The sensation of doubt in Quentillian’s mind was accentuated, but he concluded his reflections by reminding himself, half tolerantly, and half with a certain grimness, that the Canon was at least, according to himself, Quentillian’s ever affectionate Fenwick Morchard.

(ii)

“This is like old times,” said Quentillian.

Lucilla Morchard smiled, shook hands with him, and made no answer, and Quentillian immediately, and with annoyance, became conscious that the occasion was not in the least like old times.

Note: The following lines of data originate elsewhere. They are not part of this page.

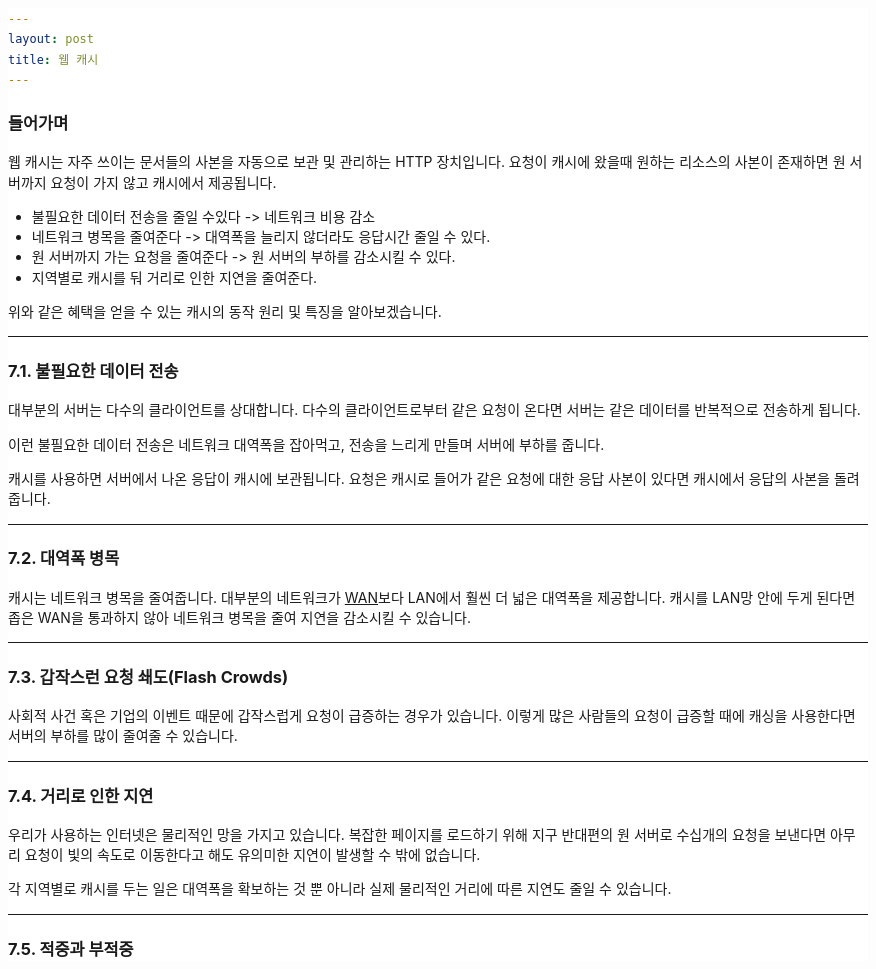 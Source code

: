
 ```yaml
---
layout: post
title: 웹 캐시
---
```


### 들어가며

 웹 캐시는 자주 쓰이는 문서들의 사본을 자동으로 보관 및 관리하는 HTTP 장치입니다. 요청이 캐시에 왔을때 원하는 리소스의 사본이 존재하면 원 서버까지 요청이 가지 않고 캐시에서 제공됩니다. 

- 불필요한 데이터 전송을 줄일 수있다 -> 네트워크 비용 감소
- 네트워크 병목을 줄여준다 -> 대역폭을 늘리지 않더라도 응답시간 줄일 수 있다.
- 원 서버까지 가는 요청을 줄여준다 -> 원 서버의 부하를 감소시킬 수 있다.
- 지역별로 캐시를 둬 거리로 인한 지연을 줄여준다.

 위와 같은 혜택을 얻을 수 있는 캐시의 동작 원리 및 특징을 알아보겠습니다.

---

### 7.1. 불필요한 데이터 전송

 대부분의 서버는 다수의 클라이언트를 상대합니다. 다수의 클라이언트로부터 같은 요청이 온다면 서버는 같은 데이터를 반복적으로 전송하게 됩니다.

 이런 불필요한 데이터 전송은 네트워크 대역폭을 잡아먹고, 전송을 느리게 만들며 서버에 부하를 줍니다.

 캐시를 사용하면 서버에서 나온 응답이 캐시에 보관됩니다. 요청은 캐시로 들어가 같은 요청에 대한 응답 사본이 있다면 캐시에서 응답의 사본을 돌려줍니다.

---

### 7.2. 대역폭 병목

 캐시는 네트워크 병목을 줄여줍니다. 대부분의 네트워크가 [WAN](test '툴팁되나')보다 LAN에서 훨씬 더 넓은 대역폭을 제공합니다.
 캐시를 LAN망 안에 두게 된다면 좁은 WAN을 통과하지 않아 네트워크 병목을 줄여 지연을 감소시킬 수 있습니다. 

---

### 7.3. 갑작스런 요청 쇄도(Flash Crowds)

 사회적 사건 혹은 기업의 이벤트 때문에 갑작스럽게 요청이 급증하는 경우가 있습니다. 이렇게 많은 사람들의 요청이 급증할 때에 캐싱을 사용한다면 서버의 부하를 많이 줄여줄 수 있습니다.

---

### 7.4. 거리로 인한 지연

 우리가 사용하는 인터넷은 물리적인 망을 가지고 있습니다. 복잡한 페이지를 로드하기 위해 지구 반대편의 원 서버로 수십개의 요청을 보낸다면 아무리 요청이 빛의 속도로 이동한다고 해도 유의미한 지연이 발생할 수 밖에 없습니다. 

 각 지역별로 캐시를 두는 일은 대역폭을 확보하는 것 뿐 아니라 실제 물리적인 거리에 따른 지연도 줄일 수 있습니다.

---

### 7.5. 적중과 부적중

Apparently Miss Morchard did not accept clichés uncritically.

Her face, indeed, expressed a spirit both critical and perceptive. Quentillian could still trace the schoolgirl Lucilla in the clearly-cut, unbeautiful oval, with the jaw slightly underhung, grey, short-sighted eyes, and straight black brows. Her dark hair was folded plainly beneath her purple straw hat, but he could discern that there was all the old abundance of it. Her figure was tall and youthful, but her face made her look fully her age. He surmised that Lucilla must be thirty-five, now.